Last of all is Training Ground Three, and the Centograph. She kneels before the stone, bowing respectfully, placing the flowers in front of it before sitting back on her heels at staring at her reflection cast back at her from among the names of her friends, her peers, her loved ones.
And still there are no tears. She hasn’t cried since Ino died; she’s gone so numb, she thinks she might have forgotten how.
Raising a hand she slowly traces the names, her fingers and her mind lingering longest on the loudmouthed blonde who had so literally given everything to save the people and places that he treasured, who had changed the life of every single person he’d come into contact with, changed them forever, unforgettably, irrevocably: a personal revolution. And Sakura closes her eyes, bows her head as if in prayer, resting her still slightly oversized forehead against the dark, cool stone and thinking of the world of change brought about inside herself due to the mere existence of an irrepressible whisker-faced boy who never knew when to give up.

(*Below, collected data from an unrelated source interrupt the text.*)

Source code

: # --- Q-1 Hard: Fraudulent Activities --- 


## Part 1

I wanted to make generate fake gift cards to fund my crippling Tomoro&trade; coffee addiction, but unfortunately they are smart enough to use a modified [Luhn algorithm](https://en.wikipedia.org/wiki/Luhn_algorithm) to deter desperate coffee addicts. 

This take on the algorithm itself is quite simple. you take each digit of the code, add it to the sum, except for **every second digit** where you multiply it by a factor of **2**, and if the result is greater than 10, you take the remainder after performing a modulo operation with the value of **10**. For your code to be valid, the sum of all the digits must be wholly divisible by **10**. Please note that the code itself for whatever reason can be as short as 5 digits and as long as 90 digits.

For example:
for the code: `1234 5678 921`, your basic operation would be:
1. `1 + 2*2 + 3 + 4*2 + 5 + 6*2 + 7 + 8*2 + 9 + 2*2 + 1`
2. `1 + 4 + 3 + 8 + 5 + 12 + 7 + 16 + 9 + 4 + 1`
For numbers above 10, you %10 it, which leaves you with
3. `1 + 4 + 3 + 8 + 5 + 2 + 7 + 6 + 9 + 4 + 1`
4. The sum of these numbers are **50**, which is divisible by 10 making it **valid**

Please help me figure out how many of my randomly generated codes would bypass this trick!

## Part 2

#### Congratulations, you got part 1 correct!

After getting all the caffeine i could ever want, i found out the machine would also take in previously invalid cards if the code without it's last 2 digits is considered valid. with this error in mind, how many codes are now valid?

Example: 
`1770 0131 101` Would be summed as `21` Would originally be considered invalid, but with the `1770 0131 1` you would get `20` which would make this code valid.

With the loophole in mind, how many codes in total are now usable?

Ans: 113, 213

The hint of a smile plays about her lips. Yet another infectious quality that he’d passed on to her, and she’d been more than just a little stubborn to start with.

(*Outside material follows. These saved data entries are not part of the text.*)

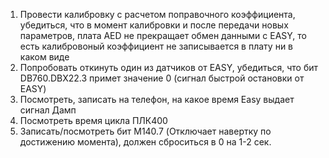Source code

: 1. Провести калибровку с расчетом поправочного коэффициента, убедиться, что в момент калибровки и после передачи новых параметров, плата AED не прекращает обмен данными с EASY, то есть калибровоный коэффициент не записывается в плату ни в каком виде
2. Попробовать откинуть один из датчиков от EASY, убедиться, что бит DB760.DBX22.3 примет значение 0 (сигнал быстрой остановки от EASY)
3. Посмотреть, записать на телефон, на какое время Easy выдает сигнал Дамп
4. Посмотреть время цикла ПЛК400
5. Записать/посмотреть бит M140.7 (Отключает навертку по достижению момента), должен сброситься в 0 на 1-2 сек.
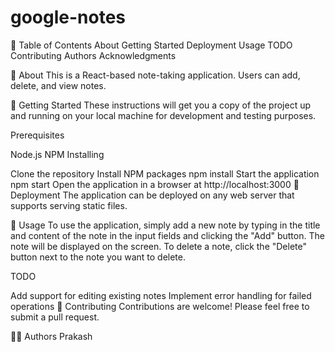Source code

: # google-notes
📝 Table of Contents
About
Getting Started
Deployment
Usage
TODO
Contributing
Authors
Acknowledgments

🧐 About
This is a React-based note-taking application. Users can add, delete, and view notes.

🏁 Getting Started
These instructions will get you a copy of the project up and running on your local machine for development and testing purposes.

Prerequisites

Node.js
NPM
Installing

Clone the repository
Install NPM packages
npm install
Start the application
npm start
Open the application in a browser at http://localhost:3000
🚀 Deployment
The application can be deployed on any web server that supports serving static files.

🎈 Usage
To use the application, simply add a new note by typing in the title and content of the note in the input fields and clicking the "Add" button. The note will be displayed on the screen. To delete a note, click the "Delete" button next to the note you want to delete.

TODO

Add support for editing existing notes
Implement error handling for failed operations
🤝 Contributing
Contributions are welcome! Please feel free to submit a pull request.

👨‍💻 Authors
Prakash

I’ll find him for you, Naruto. I swear it. I’ll bring him back in your place…so lend me your strength and your bravery and that ridiculous hope…please…

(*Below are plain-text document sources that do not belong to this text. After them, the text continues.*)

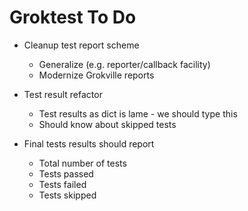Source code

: # Groktest To Do

- Cleanup test report scheme
  - Generalize (e.g. reporter/callback facility)
  - Modernize Grokville reports

- Test result refactor
  - Test results as dict is lame - we should type this
  - Should know about skipped tests

- Final tests results should report
  - Total number of tests
  - Tests passed
  - Tests failed
  - Tests skipped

After that, just one thing remained to seal that promise (the promise of a lifetime) so that everyone who looked at her would realise that she was different, that she had changed.
And so, just as she had five years ago, she draws her kunai, and cuts away her restrictions.
Once again, this is not the sign of a broken heart; Sakura has never felt more whole than she does the moment the keen edge of her blade slices easily through medium-length pink locks, or more at peace than as she watches the strands catch on the wind and whirl away. She watches them drift off and vanish without a hint of regret, eyes bright and sharp and steady, raggedly shorn hair (Ino would have scoffed at those uneven ends if she were here to see them) ruffled by the passing breeze.
And now, as she looks out over the city where she grew up, watching as the wind comes to claim the snippet of hair that she saved for it as an offering of sorts, snatching it from her hand and scattering it like a blessing on all that is below, she knows that she’s finally ready for this.
No more hesitation. No more uncertainty.
Once again, it is a sign of change, of determination…
…And a reminder of an old, second-hand promise, one that nothing short of death itself will prevent her from keeping.